Several years ago smallpox raged along the coast and swept off many of the Indians as well as the whites. The city and government at Victoria appointed certain white grave-diggers to bury the numerous corpses found upon the beach, among the trees, in huts and in canoes.

In many cases the grave-diggers found poor creatures almost, but not altogether, dead; they knew they would be fit for burial soon, and did not care to spend time waiting for the last gasp. It is said they were taking one poor fellow off to the grave, but he objected on the very proper ground that he was not dead yet. He was told to shut up, as he was dead, but too delirious to comprehend the fact. So they carefully placed him under the sod to await the resurrection morn.

Rising from the Grave.

The coal company at Nanaimo were building a wharf from a point in the harbor, and paid for the removal of a number of Indian bodies which had been buried near the spot. New graves were dug on a little side hill, and to these the remains were transferred. The holes, however, were quite shallow, owing to the presence of a clay hard-pan underneath. Next day a great outcry was made in the camp, and intense excitement prevailed, for most of the boxes had risen up and had come out of the graves. We went down to discover the cause of the disturbance, and what had seemed to the poor people so strange and uncanny had been caused by the heavy rain of the night before filling the shallow graves and floating out what they contained. It took some time to quiet the fears of the people.

The men who do anything in any way in the digging of the grave or the handling of the body are paid excessively for their services. This may be due, in part, to their horrible fear of the dead.

Mourning for the Dead.

The Indian mother grieves for her children with the same intensity of feeling that characterizes her white sister. After the burial she will return to the grave in the early morning and weep bitterly. She often continues this for days at a time.
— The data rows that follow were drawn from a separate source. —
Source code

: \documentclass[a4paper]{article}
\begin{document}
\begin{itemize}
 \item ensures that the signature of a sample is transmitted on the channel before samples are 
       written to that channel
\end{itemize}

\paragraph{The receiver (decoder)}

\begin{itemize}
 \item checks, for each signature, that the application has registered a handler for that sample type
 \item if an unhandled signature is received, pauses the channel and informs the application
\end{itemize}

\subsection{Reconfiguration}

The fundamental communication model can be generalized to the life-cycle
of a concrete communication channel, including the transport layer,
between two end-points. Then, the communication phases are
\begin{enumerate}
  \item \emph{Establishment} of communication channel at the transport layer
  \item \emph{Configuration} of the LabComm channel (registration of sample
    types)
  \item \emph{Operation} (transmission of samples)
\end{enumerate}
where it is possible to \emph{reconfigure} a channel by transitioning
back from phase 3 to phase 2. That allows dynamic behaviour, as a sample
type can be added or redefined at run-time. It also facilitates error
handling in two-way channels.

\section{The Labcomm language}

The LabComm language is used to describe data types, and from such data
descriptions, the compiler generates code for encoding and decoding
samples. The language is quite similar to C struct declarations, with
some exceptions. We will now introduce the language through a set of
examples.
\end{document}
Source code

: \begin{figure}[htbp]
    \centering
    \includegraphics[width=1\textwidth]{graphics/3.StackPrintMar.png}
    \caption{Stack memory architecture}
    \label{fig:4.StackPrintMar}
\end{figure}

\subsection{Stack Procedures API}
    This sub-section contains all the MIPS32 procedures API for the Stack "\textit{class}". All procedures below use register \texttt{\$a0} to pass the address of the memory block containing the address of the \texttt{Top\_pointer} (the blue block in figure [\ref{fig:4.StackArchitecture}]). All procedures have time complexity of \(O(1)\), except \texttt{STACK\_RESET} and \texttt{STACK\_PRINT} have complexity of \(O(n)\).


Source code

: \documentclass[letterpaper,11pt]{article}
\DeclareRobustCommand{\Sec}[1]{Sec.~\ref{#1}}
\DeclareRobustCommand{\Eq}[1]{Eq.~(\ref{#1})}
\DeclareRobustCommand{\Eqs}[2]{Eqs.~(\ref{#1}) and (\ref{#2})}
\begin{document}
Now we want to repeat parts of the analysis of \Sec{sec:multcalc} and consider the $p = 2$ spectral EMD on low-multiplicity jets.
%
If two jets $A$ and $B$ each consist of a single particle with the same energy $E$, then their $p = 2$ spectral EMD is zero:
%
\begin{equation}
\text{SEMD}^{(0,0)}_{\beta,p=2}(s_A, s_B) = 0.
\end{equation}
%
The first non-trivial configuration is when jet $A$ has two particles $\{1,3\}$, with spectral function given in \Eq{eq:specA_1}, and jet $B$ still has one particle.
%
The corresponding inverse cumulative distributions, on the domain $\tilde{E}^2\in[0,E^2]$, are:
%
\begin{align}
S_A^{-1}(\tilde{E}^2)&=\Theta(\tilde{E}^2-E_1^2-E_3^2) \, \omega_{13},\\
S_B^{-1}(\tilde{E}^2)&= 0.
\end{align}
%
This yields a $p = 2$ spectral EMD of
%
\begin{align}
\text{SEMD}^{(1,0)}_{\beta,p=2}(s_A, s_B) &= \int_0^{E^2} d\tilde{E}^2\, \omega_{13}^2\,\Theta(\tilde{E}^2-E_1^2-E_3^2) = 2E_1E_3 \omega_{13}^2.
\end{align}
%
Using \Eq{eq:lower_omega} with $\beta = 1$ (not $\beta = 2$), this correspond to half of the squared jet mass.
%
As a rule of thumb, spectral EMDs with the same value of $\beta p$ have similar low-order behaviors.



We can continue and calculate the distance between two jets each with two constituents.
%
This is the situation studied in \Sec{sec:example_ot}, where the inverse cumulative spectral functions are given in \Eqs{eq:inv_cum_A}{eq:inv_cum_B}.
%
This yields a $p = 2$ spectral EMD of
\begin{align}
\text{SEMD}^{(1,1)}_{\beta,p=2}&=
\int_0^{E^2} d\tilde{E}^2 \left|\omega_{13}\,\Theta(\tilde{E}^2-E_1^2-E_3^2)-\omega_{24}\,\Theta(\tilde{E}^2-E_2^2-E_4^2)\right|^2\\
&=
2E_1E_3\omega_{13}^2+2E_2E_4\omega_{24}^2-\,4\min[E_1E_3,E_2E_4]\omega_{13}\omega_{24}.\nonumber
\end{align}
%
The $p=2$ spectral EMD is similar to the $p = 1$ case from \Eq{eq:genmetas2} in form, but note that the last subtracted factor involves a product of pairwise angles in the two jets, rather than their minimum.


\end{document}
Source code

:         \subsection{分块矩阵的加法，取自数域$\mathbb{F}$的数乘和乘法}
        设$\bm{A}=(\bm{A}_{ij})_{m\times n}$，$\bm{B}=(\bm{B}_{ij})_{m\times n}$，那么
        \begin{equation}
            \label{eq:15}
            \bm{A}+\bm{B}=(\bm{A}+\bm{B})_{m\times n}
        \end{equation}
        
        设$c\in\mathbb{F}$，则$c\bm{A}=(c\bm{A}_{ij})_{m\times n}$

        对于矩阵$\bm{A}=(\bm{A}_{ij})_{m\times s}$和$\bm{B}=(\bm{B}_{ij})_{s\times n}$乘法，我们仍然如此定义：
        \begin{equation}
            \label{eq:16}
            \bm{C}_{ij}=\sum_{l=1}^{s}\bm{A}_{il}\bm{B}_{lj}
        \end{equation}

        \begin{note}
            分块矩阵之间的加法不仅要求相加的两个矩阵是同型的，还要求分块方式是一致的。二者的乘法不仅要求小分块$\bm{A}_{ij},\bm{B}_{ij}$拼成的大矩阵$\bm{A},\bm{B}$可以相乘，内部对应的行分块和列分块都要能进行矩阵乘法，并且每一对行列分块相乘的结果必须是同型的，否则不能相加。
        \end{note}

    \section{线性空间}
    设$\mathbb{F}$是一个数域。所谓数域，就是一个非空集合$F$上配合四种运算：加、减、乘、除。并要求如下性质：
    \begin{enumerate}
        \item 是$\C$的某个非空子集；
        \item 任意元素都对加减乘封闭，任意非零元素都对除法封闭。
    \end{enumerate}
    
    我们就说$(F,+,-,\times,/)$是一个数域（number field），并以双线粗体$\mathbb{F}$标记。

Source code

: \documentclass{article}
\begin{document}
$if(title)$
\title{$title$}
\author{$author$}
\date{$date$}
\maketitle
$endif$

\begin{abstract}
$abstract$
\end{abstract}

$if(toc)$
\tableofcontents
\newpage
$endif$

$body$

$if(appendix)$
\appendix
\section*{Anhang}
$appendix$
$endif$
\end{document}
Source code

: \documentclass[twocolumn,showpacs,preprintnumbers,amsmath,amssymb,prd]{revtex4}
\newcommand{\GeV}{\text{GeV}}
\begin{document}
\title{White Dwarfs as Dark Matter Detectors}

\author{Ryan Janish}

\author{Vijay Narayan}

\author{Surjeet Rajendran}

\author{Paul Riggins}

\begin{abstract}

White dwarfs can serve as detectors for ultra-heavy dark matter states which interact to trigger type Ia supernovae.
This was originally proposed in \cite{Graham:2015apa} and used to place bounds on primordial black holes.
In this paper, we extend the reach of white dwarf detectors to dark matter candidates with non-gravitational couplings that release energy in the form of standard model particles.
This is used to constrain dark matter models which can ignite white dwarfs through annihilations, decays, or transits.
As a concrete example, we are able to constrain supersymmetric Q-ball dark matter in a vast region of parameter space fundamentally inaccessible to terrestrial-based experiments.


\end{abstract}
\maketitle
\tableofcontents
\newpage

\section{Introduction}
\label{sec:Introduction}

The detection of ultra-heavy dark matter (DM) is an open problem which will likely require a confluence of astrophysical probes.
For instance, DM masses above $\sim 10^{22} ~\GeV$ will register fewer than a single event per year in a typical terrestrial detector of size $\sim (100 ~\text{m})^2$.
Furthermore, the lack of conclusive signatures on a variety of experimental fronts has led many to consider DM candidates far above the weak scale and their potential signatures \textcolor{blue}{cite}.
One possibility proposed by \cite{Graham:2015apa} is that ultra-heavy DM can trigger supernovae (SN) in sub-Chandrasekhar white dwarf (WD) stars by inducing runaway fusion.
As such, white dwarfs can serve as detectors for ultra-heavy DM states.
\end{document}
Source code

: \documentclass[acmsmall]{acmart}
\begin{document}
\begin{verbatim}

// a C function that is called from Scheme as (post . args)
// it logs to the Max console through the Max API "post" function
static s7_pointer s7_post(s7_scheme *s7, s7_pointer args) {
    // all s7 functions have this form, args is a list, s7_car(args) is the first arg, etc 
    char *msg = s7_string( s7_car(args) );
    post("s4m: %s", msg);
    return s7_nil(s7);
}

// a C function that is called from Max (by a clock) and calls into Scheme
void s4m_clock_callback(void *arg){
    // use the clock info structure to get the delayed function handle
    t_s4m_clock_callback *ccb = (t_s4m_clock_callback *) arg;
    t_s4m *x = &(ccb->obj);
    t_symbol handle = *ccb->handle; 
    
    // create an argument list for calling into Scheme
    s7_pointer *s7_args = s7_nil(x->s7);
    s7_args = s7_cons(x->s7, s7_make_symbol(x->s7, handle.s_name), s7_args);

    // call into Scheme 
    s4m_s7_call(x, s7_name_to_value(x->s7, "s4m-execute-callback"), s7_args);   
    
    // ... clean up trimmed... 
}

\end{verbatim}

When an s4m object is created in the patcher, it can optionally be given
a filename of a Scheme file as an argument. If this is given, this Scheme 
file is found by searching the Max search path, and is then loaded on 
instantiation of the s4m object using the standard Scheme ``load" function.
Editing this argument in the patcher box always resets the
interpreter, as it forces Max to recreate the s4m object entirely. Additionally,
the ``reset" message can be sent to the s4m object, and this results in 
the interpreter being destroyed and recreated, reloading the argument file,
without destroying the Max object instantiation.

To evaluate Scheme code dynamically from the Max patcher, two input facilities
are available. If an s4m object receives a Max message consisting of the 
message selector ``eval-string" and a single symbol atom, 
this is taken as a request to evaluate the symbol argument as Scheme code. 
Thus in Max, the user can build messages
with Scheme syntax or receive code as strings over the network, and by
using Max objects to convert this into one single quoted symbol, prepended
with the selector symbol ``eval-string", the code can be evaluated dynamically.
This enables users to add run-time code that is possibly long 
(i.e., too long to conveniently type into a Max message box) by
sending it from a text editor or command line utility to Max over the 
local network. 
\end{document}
She wails and calls up the looks of the little one, its acts and words. She will carry the clothes and playthings to the little grave, and cry and talk away to her lost darling, and pathetically plead for its return.

There is, however, a kind of professionalism about a great deal of their mourning for the dead. When a chief or leading person had passed away women were accustomed to rush into the house from all parts of the village. Perhaps on their way there they might be chatting and laughing about trifles, but as soon as they got near the house where the dead lay, they would commence rubbing their hands down their faces, and really seem to pump up their tears, for before they were fairly seated the tears were flowing, while they wailed and told all the good qualities of the dead.